From 1970 to 1976 Walker was Chief Architect and planner of the new town Milton Keynes. He recruited a team and over seven years produced a landscaping strategy for the 'new city', eleven village plans, the structure for the programme for producing 3000 houses per year with supporting community, leisure, retail and sporting and cultural facilities.

Amongst his many buildings, possibly the most celebrated was the Central Milton Keynes Shopping Centre. At the time of its opening in 1979 it was a unique concept for 1000000 sqft of retail space with a plan generated around covered landscaped streets. The team for this complex included Stuart Mosscrop, Christopher Woodward and Syd Green. In July 2010, the building was recognised with a Grade II listing, to applause from the 20th Century Society and other conservationists.

In 1980 Walker was involved with Norman Foster and Frank Newby in a controversial scheme to expand the Whitney Museum in New York City using air rights purchased from nearby properties to build a mixed-use skyscraper which would include a new wing for the museum. When a furore developed, the museum denied it had solicited the team.

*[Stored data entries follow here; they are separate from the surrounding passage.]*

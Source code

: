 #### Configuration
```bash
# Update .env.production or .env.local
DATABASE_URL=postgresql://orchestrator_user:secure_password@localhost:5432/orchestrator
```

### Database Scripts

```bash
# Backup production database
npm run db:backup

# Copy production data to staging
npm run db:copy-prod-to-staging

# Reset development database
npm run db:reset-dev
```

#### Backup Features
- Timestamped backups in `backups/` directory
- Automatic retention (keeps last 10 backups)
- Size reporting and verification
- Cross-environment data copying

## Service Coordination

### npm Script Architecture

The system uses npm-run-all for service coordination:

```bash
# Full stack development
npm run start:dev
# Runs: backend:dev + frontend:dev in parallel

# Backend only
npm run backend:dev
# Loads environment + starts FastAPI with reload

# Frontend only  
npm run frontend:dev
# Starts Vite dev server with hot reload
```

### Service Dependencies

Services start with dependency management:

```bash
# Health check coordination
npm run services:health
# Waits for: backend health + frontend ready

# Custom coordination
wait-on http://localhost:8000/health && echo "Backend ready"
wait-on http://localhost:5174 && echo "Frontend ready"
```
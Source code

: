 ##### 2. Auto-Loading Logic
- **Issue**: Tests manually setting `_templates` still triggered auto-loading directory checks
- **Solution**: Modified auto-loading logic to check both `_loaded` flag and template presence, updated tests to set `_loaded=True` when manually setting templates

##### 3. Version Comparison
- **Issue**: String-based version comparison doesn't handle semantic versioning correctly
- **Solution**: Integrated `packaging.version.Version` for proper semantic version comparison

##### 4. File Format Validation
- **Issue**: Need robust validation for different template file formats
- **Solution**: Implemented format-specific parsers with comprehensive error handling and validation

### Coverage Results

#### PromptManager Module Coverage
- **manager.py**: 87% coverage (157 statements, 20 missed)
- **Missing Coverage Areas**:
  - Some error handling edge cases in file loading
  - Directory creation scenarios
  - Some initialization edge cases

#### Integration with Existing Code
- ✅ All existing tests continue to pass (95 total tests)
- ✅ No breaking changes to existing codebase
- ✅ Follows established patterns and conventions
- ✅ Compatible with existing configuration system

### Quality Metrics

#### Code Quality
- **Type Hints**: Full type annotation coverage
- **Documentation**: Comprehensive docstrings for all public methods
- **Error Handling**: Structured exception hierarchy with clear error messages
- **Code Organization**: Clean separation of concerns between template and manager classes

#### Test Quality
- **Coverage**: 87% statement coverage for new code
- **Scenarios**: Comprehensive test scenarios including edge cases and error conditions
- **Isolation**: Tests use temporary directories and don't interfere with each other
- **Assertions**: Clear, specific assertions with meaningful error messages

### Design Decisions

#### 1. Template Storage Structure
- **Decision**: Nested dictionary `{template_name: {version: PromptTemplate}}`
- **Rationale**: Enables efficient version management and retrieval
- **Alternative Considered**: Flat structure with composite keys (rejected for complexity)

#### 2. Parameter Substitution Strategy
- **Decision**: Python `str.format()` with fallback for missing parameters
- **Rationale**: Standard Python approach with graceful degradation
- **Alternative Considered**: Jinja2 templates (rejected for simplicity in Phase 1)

He ran the architecture course at the Royal College of Art between 1984 and 1990.

Walker was the architect for the Royal Armouries Museum in Leeds, a £42.5million project which opened to the public in 1996.

===Academic Posts===
- Professor of Architecture and Design, Royal College of Art, London
- Visiting professor, University of California, Los Angeles
- University of Southern California
- University of Pennsylvania

==Personal life ==
Walker was born on 15 June 1929 in Blackburn, Lancashire, however he and his family moved to Leeds in West Yorkshire when he was very young.

He was first married to the artist Jill Messenger; they had two sons. He was married secondly and his third wife was Eve Happold.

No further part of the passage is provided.